En
Octubre de 1977 un niño de Tordesillas, Martín Rodríguez, tras regresar del
colegio, fue con sus amigos a jugar al bote de la malla, una clase
de escondite muy practicado en la España rural.
Martín
y su amigo Fernando salieron a buscar un lugar donde esconderse. Sin darse
cuenta se alejaron de la barrida de San Vicente, entrando en un vetusto
corral abandonado situado en la cuneta de la nacional 122. Los niños indecisos
empezaron a dar vueltas al viejo edificio buscando el lugar más adecuado para
esconderse. Como entretenimiento, comenzaron a lanzar piedras sobre el derruido
tejado del pajar. Una de ellas cae por uno de los agujeros y produce un sonido
nunca antes escuchado por ellos. Un estruendo metálico rompe el silencio del
lugar. Los pequeños se miran. No pueden resistir la curiosidad.
Los
niños comenzaron a ver una misteriosa luz que irradiaba esa parte del corral.

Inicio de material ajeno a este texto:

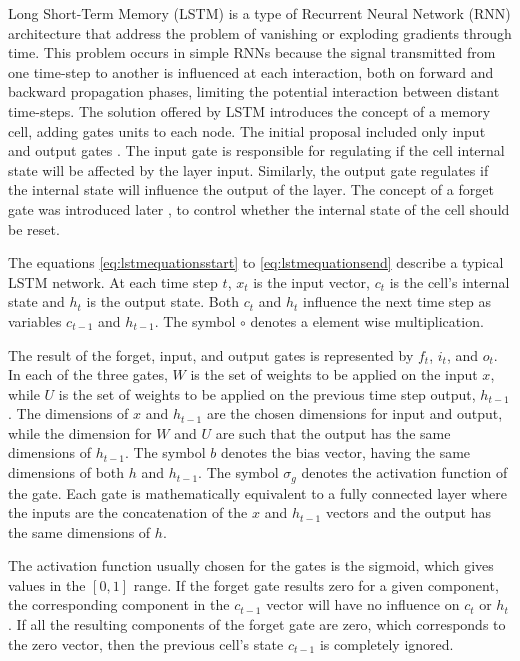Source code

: Long Short-Term Memory\cite{hochreiter_long_1997} (LSTM) is a type of Recurrent Neural Network (RNN) architecture that address the problem of vanishing or exploding gradients through time. This problem occurs in simple RNNs because the signal transmitted from one time-step to another is influenced at each interaction, both on forward and backward propagation phases, limiting the potential interaction between distant time-steps. The solution offered by LSTM introduces the concept of a memory cell, adding gates units to each node. The initial proposal included only input and output gates \cite{hochreiter_long_1997}.
The input gate is responsible for regulating if the cell internal state will be affected by the layer input. Similarly, the output gate regulates if the internal state will influence the output of the layer. The concept of a forget gate was introduced later \cite{gers_learning_1999}, to control whether the internal state of the cell should be reset.

The equations \eqref{eq:lstmequationsstart} to \eqref{eq:lstmequationsend} describe a typical LSTM network. At each time step $t$, $x_t$ is the input vector, $c_t$ is the cell's internal state and $h_t$ is the output state. Both $c_t$ and $h_t$ influence the next time step as variables $c_{t-1}$ and $h_{t-1}$. The symbol $\circ$ denotes a element wise multiplication.


The result of the forget, input, and output gates is represented by $f_t$, $i_t$, and $o_t$.
In each of the three gates, $W$ is the set of weights to be applied on the input $x$, while $U$ is the set of weights to be applied on the previous time step output, $h_{t-1}$. The dimensions of $x$ and $h_{t-1}$ are the chosen dimensions for input and output, while the dimension for $W$ and $U$ are such that the output has the same dimensions of $h_{t-1}$.  The symbol $b$ denotes the bias vector, having the same dimensions of both $h$ and $h_{t-1}$. The symbol $\sigma_g$ denotes the activation function of the gate. Each gate is mathematically equivalent to a fully connected layer where the inputs are the concatenation of the $x$ and $h_{t-1}$ vectors and the output has the same dimensions of $h$.

The activation function usually chosen for the gates is the sigmoid, which gives values in the $[0,1]$ range. If the forget gate results zero for a given component, the corresponding component in the $c_{t-1}$ vector will have no influence on $c_t$ or $h_t$. If all the resulting components of the forget gate are zero, which corresponds to the zero vector, then the previous cell's state $c_{t-1}$ is completely ignored.

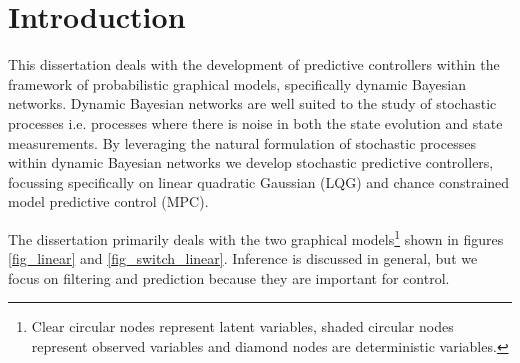 \chapter{Introduction}
This dissertation deals with the development of predictive controllers within the framework of probabilistic graphical models, specifically dynamic Bayesian networks. Dynamic Bayesian networks are well suited to the study of stochastic processes i.e. processes where there is noise in both the state evolution and state measurements. By leveraging the natural formulation of stochastic processes within dynamic Bayesian networks we develop stochastic predictive controllers, focussing specifically on linear quadratic Gaussian (LQG) and chance constrained model predictive control (MPC).

The dissertation primarily deals with the two graphical models\footnote{Clear circular nodes represent latent variables, shaded circular nodes represent observed variables and diamond nodes are deterministic variables.} shown in figures \ref{fig_linear} and \ref{fig_switch_linear}. Inference is discussed in general, but we focus on filtering and prediction because they are important for control.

Alzaron la cabeza y presenciaron una enorme lágrima lumínica de aspecto
metalizado apoyada en tres anchas patas, similares a vigas, se posaba a tan
sólo unos metros de ellos. Aquella especie de nave desprendía luces de diversos
colores que, en medio de aquel solitario corralillo, proporcionaba una escena
poco menos que increíble. Fernando se asustó. Martín en cambio se quedó
fascinado.
Aquello,
fuera lo que fuese, debía tener cerca de tres metros de altura por dos de
ancho. Emitía un sonido similar al de un avión cuando está en tierra presto
para despegar. El extraño objeto con forma de pera les recordaba a los
capirotes que llevan los fieles en las procesiones de Semana Santa.
En
esos instantes de asombro, algo ocurre. El sonido que emitía la nave se
intensificó como si estuviera cogiendo potencia. De repente, de las entrañas
del artilugio manó un potente haz de luz que impactó de lleno en el abdomen de
Martín. Martín se retuerce, le quema, le abrasa. Comienza a sudar, su tez se
torna amarillenta, se debilita tanto que apenas oye los gritos de Fernando, su
amigo del alma, que presencia la brutal agresión inmovilizado por el horror. El
rayo se seguía cebando con el pequeño. Con las pupilas dilatadas y un aspecto
cetrino, Martín se desplomó. La irradiación se cortó y el extraño objeto
terminó por elevarse hasta perderse en el negro firmamento.